The UK saw its fourth TV channel - Channel 4 - launch in 1982, although their first major historical drama didn't launch until 1983. This was a joint enterprise with RTE in Ireland - The Irish RM, a series starring Peter Bowles as a Resident Magistrate in early 20th century West Ireland when it was still part of the United Kingdom. It was a gentle comedy drama that ran to three series, coming to an end in 1985. During its run, two other distinctive series arrived - one on the BBC and one on ITV. The BBC production was a version of the 1935 children's fantasy novel The Box Of Delights by John Masefield: it starred one-time Doctor Who Patrick Troughton and ran for six episodes in late 1984. Over on ITV, a series which would run for a little bit longer than that - and a series based on an even more famous set of literary works: this was The Adventures Of Sherlock Holmes starring Jeremy Brett in the title role. A special "Baker Street" set was built at Granada TV studios in Manchester - and of the 60 Holmes stories written by Arthur Conan-Doyle, 42 of them were adapted for the series and many fans view it as the definitive TV representation of the famous sleuth. 

The Irish RM
(Channel 4 - 1983 - 1985)



















The Box Of Delights
BBC (1984)


























Jeremy Brett as the titular sleuth
The Adventures Of Sherlock Holmes
Granada TV (1984 - 1994)
Amongst other mid-80s offerings, the BBC returned to tried and trusted "classic" adaptations with a trio of Dickens' novels: Dombey & Son in 1983 - and then in 1985, Bleak House. This latter work ran to eight episodes, and had an all-star cast with Diana Rigg, T.P.McKenna, Peter Vaughan and Denholm Eliott. That same year also saw The Pickwick Papers - not quite as packed with stars, but at twelve episodes and a suitably quirky signature tune by Carl Davis to match the style of the novel, it too was very well received. ITV ran with a couple of its own dramas, both a little light-hearted and both good ratings winners for the channel. It launched Shine On Harvey Moon in 1982, a comedy drama starring Kenneth Cranham as a recently de-mobbed RAF pilot who has to adjust to a very changed world back at home. Written by Lawrence Marks and Marcus Gran (who would later create Birds Of A Feather and Goodnight Sweetheart) and produced by Central TV, it ran to 41 episodes across five years. The theme music was Shine On Harvest Moon, first written back in the early 1900s by Nora Bayes and Jack Norworth. It came to an end in 1985. Meanwhile in 1983, Granada TV had launched Brass. This comedy drama was set in the 1930s and pretty effectively parodied a number of the worthy costume dramas of earlier years - particularly Hard Times. It starred Timothy West (who had appeared in Hard Times) as the head of a wealthy dynastic family (The Hardacres) and Barbara Ewing as the rebellious head of a poor, working class family who worked in a factory owned by West's character. It ran to 31 episodes across three years. 
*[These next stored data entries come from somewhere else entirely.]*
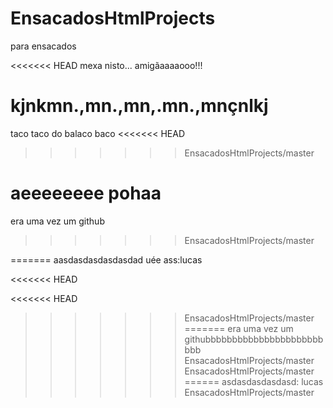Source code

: # EnsacadosHtmlProjects
para ensacados

<<<<<<< HEAD
mexa nisto... amigãaaaaooo!!!


kjnkmn.,mn.,mn,.mn.,mnçnlkj
=======
taco taco do balaco baco
<<<<<<< HEAD
>>>>>>> EnsacadosHtmlProjects/master

aeeeeeeee pohaa
=======
era uma vez um github
>>>>>>> EnsacadosHtmlProjects/master

=======
aasdasdasdasdasdad  uée ass:lucas

<<<<<<< HEAD

<<<<<<< HEAD
>>>>>>> EnsacadosHtmlProjects/master
=======
era uma vez um githubbbbbbbbbbbbbbbbbbbbbbbbb
>>>>>>> EnsacadosHtmlProjects/master
>>>>>>> EnsacadosHtmlProjects/master
======
asdasdasdasdasd: lucas
>>>>>>> EnsacadosHtmlProjects/master

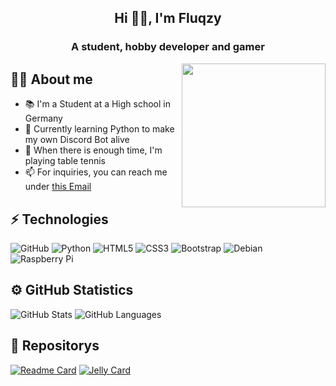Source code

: <h2 align="center">Hi 👋🏻, I'm Fluqzy</h2>
<h3 align="center">A student, hobby developer and gamer</h3>
<img align='right' src="https://media.giphy.com/media/M9gbBd9nbDrOTu1Mqx/giphy.gif" width="230">

## 👨‍💻 About me
- 📚 I'm a Student at a High school in Germany
- 🌱 Currently learning Python to make my own Discord Bot alive
- 🏓 When there is enough time, I'm playing table tennis
- 📫 For inquiries, you can reach me under [this Email](mailto:tim@fluqzy.eu)

## ⚡ Technologies

![GitHub](https://img.shields.io/badge/-GitHub-0D1117?style=flat-square&logo=GitHub)
![Python](https://img.shields.io/badge/-Python-FFDA49?style=flat-square&logo=Python)
![HTML5](https://img.shields.io/badge/-HTML5-E34F26?style=flat-square&logo=html5&logoColor=white)
![CSS3](https://img.shields.io/badge/-CSS3-1572B6?style=flat-square&logo=css3)
![Bootstrap](https://img.shields.io/badge/-Bootstrap-563D7C?style=flat-square&logo=bootstrap)
![Debian](https://img.shields.io/badge/-Debian-010127?style=flat-square&logo=Debian)
![Raspberry Pi](https://img.shields.io/badge/-Raspberry%20Pi-C51A4A?style=flat-square&logo=Raspberry-Pi)

## ⚙️ GitHub Statistics
![GitHub Stats](https://github-readme-stats.vercel.app/api?username=Fluqzy&show_icons=true&theme=tokyonight)
![GitHub Languages](https://github-readme-stats.vercel.app/api/top-langs/?username=Fluqzy&layout=compact&show_icons=true&theme=tokyonight)

## 🌮 Repositorys
[![Readme Card](https://github-readme-stats.vercel.app/api/pin/?username=Fluqzy&theme=tokyonight&repo=Fluqzy)](https://github.com/Fluqzy/Fluqzy)
[![Jelly Card](https://github-readme-stats.vercel.app/api/pin/?username=Fluqzy&theme=tokyonight&repo=Jelly)](https://github.com/Fluqzy/Jelly)
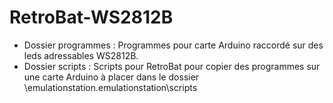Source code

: # RetroBat-WS2812B
* Dossier programmes : Programmes pour carte Arduino raccordé sur des leds adressables WS2812B.
* Dossier scripts : Scripts pour RetroBat pour copier des programmes sur une carte Arduino à placer dans le dossier \emulationstation\.emulationstation\scripts
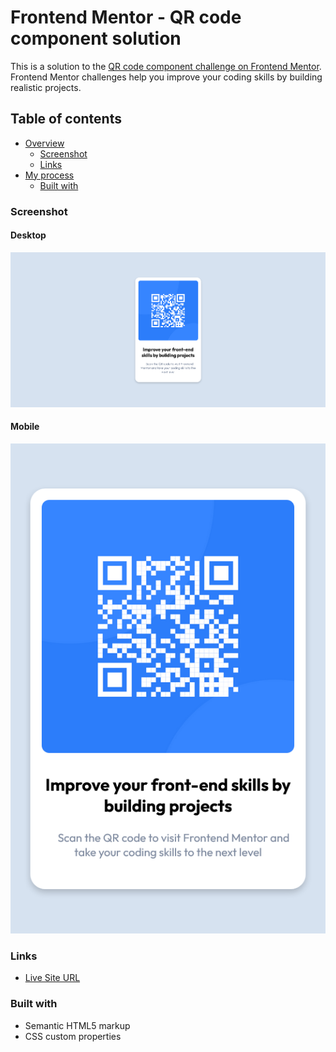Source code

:# Frontend Mentor - QR code component solution

This is a solution to the [QR code component challenge on Frontend Mentor](https://www.frontendmentor.io/challenges/qr-code-component-iux_sIO_H). Frontend Mentor challenges help you improve your coding skills by building realistic projects. 

## Table of contents

- [Overview](#overview)
  - [Screenshot](#screenshot)
  - [Links](#links)
- [My process](#my-process)
  - [Built with](#built-with)



### Screenshot
#### Desktop
![desktop-design](./design/desktop-design.png)
#### Mobile
![mobile-design](./design/mobile-design.png)

### Links

- [Live Site URL](https://radiant-conkies-73a422.netlify.app/)


### Built with

- Semantic HTML5 markup
- CSS custom properties

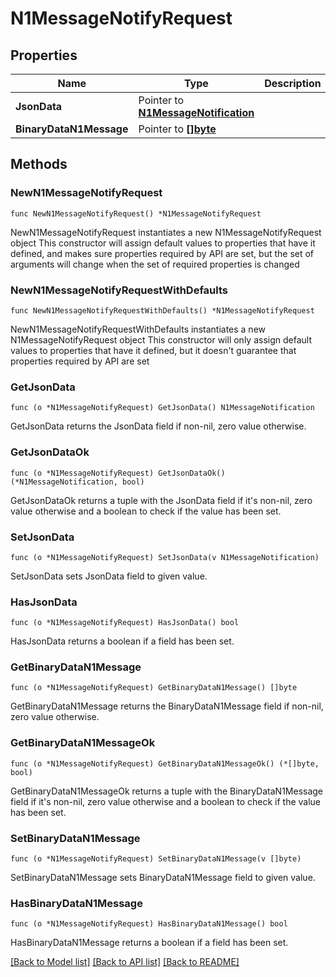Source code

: # N1MessageNotifyRequest

## Properties

Name | Type | Description | Notes
------------ | ------------- | ------------- | -------------
**JsonData** | Pointer to [**N1MessageNotification**](N1MessageNotification.md) |  | [optional] 
**BinaryDataN1Message** | Pointer to [**[]byte**]([]byte.md) |  | [optional] 

## Methods

### NewN1MessageNotifyRequest

`func NewN1MessageNotifyRequest() *N1MessageNotifyRequest`

NewN1MessageNotifyRequest instantiates a new N1MessageNotifyRequest object
This constructor will assign default values to properties that have it defined,
and makes sure properties required by API are set, but the set of arguments
will change when the set of required properties is changed

### NewN1MessageNotifyRequestWithDefaults

`func NewN1MessageNotifyRequestWithDefaults() *N1MessageNotifyRequest`

NewN1MessageNotifyRequestWithDefaults instantiates a new N1MessageNotifyRequest object
This constructor will only assign default values to properties that have it defined,
but it doesn't guarantee that properties required by API are set

### GetJsonData

`func (o *N1MessageNotifyRequest) GetJsonData() N1MessageNotification`

GetJsonData returns the JsonData field if non-nil, zero value otherwise.

### GetJsonDataOk

`func (o *N1MessageNotifyRequest) GetJsonDataOk() (*N1MessageNotification, bool)`

GetJsonDataOk returns a tuple with the JsonData field if it's non-nil, zero value otherwise
and a boolean to check if the value has been set.

### SetJsonData

`func (o *N1MessageNotifyRequest) SetJsonData(v N1MessageNotification)`

SetJsonData sets JsonData field to given value.

### HasJsonData

`func (o *N1MessageNotifyRequest) HasJsonData() bool`

HasJsonData returns a boolean if a field has been set.

### GetBinaryDataN1Message

`func (o *N1MessageNotifyRequest) GetBinaryDataN1Message() []byte`

GetBinaryDataN1Message returns the BinaryDataN1Message field if non-nil, zero value otherwise.

### GetBinaryDataN1MessageOk

`func (o *N1MessageNotifyRequest) GetBinaryDataN1MessageOk() (*[]byte, bool)`

GetBinaryDataN1MessageOk returns a tuple with the BinaryDataN1Message field if it's non-nil, zero value otherwise
and a boolean to check if the value has been set.

### SetBinaryDataN1Message

`func (o *N1MessageNotifyRequest) SetBinaryDataN1Message(v []byte)`

SetBinaryDataN1Message sets BinaryDataN1Message field to given value.

### HasBinaryDataN1Message

`func (o *N1MessageNotifyRequest) HasBinaryDataN1Message() bool`

HasBinaryDataN1Message returns a boolean if a field has been set.


[[Back to Model list]](../README.md#documentation-for-models) [[Back to API list]](../README.md#documentation-for-api-endpoints) [[Back to README]](../README.md)


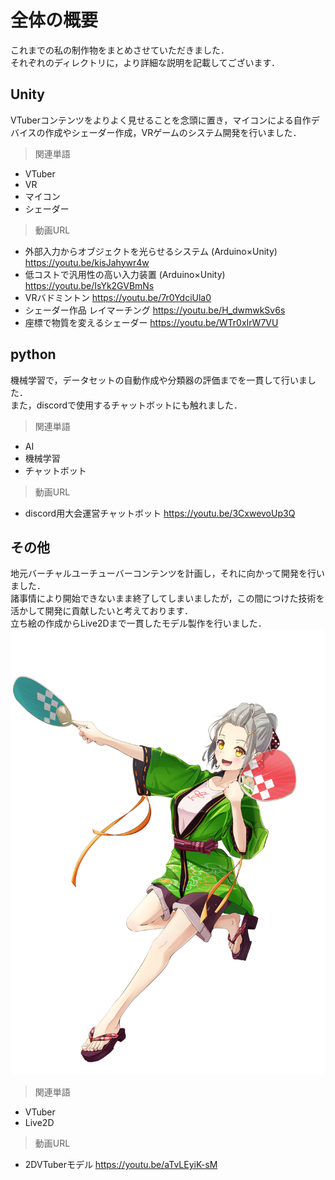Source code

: # 全体の概要
これまでの私の制作物をまとめさせていただきました．<br>
それぞれのディレクトリに，より詳細な説明を記載してございます．
## Unity
VTuberコンテンツをよりよく見せることを念頭に置き，マイコンによる自作デバイスの作成やシェーダー作成，VRゲームのシステム開発を行いました．
 > 関連単語
 - VTuber
 - VR
 - マイコン
 - シェーダー
 > 動画URL
- 外部入力からオブジェクトを光らせるシステム (Arduino×Unity)
https://youtu.be/kisJahywr4w
- 低コストで汎用性の高い入力装置 (Arduino×Unity)
https://youtu.be/IsYk2GVBmNs
- VRバドミントン 
https://youtu.be/7r0YdciUla0
- シェーダー作品 レイマーチング
https://youtu.be/H_dwmwkSv6s
- 座標で物質を変えるシェーダー
https://youtu.be/WTr0xIrW7VU
 ## python
機械学習で，データセットの自動作成や分類器の評価までを一貫して行いました．<br>
また，discordで使用するチャットボットにも触れました．
>関連単語
- AI
- 機械学習
- チャットボット
>動画URL
- discord用大会運営チャットボット
https://youtu.be/3CxwevoUp3Q
## その他
地元バーチャルユーチューバーコンテンツを計画し，それに向かって開発を行いました．<br>
諸事情により開始できないまま終了してしまいましたが，この間につけた技術を活かして開発に貢献したいと考えております．<br>
立ち絵の作成からLive2Dまで一貫したモデル製作を行いました．
![計画していたVTuber](/other/Image_vtuber.png) 

> 関連単語
- VTuber
- Live2D
> 動画URL
- 2DVTuberモデル
https://youtu.be/aTvLEyiK-sM
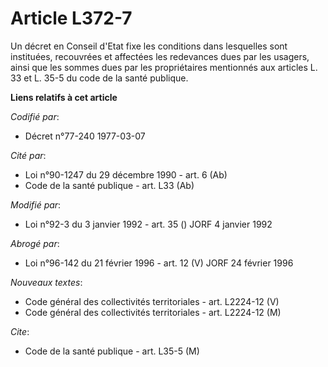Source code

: # Article L372-7

Un décret en Conseil d'Etat fixe les conditions dans lesquelles sont instituées, recouvrées et affectées les redevances dues
par les usagers, ainsi que les sommes dues par les propriétaires mentionnés aux articles L. 33 et L. 35-5 du code de la santé
publique.

**Liens relatifs à cet article**

_Codifié par_:

  - Décret n°77-240 1977-03-07

_Cité par_:

  - Loi n°90-1247 du 29 décembre 1990 - art. 6 (Ab)
  - Code de la santé publique - art. L33 (Ab)

_Modifié par_:

  - Loi n°92-3 du 3 janvier 1992 - art. 35 () JORF 4 janvier 1992

_Abrogé par_:

  - Loi n°96-142 du 21 février 1996 - art. 12 (V) JORF 24 février 1996

_Nouveaux textes_:

  - Code général des collectivités territoriales - art. L2224-12 (V)
  - Code général des collectivités territoriales - art. L2224-12 (M)

_Cite_:

  - Code de la santé publique - art. L35-5 (M)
The Pickwick Papers with Nigel Stock as the eponymous
founder of The Pickwick Club.
BBC (1985)


Shine On Harvey Moon
Central (1982 - 1985)

Timothy West and Caroline Blakiston as the wealthy
Hardacre Family in Brass
(Granada - 1983-4/1990)


There are three more drama series that need to be looked at before the 1980s draws to a close. One is an original drama produced by the BBC whilst the other two - one each from the BBC and ITV - turned out to be iconic shows in more ways than one.

The District Nurse
BBC (19841987)
The first BBC offering was The District Nurse, a drama set in the industrial and mining areas of South Wales in the 1920s: pre-NHS and pre-war, Nerys Hughes (as the District Nurse) fought hard with limited resources to try and make the *lot* of the local people a better one. The odds were often against her and it proved to be popular, running to three series with 36 episodes through to 1987. The third and final series was relocated to a Welsh coastal town in the 1930s: the 12 episodes were expanded to an hour in length and The District Nurse was now working with a father and son medical practice. 

The District Nurse was created by Tony Holland and Julia Smith who would shortly move on to an even more "gritty" television enterprise: Eastenders.  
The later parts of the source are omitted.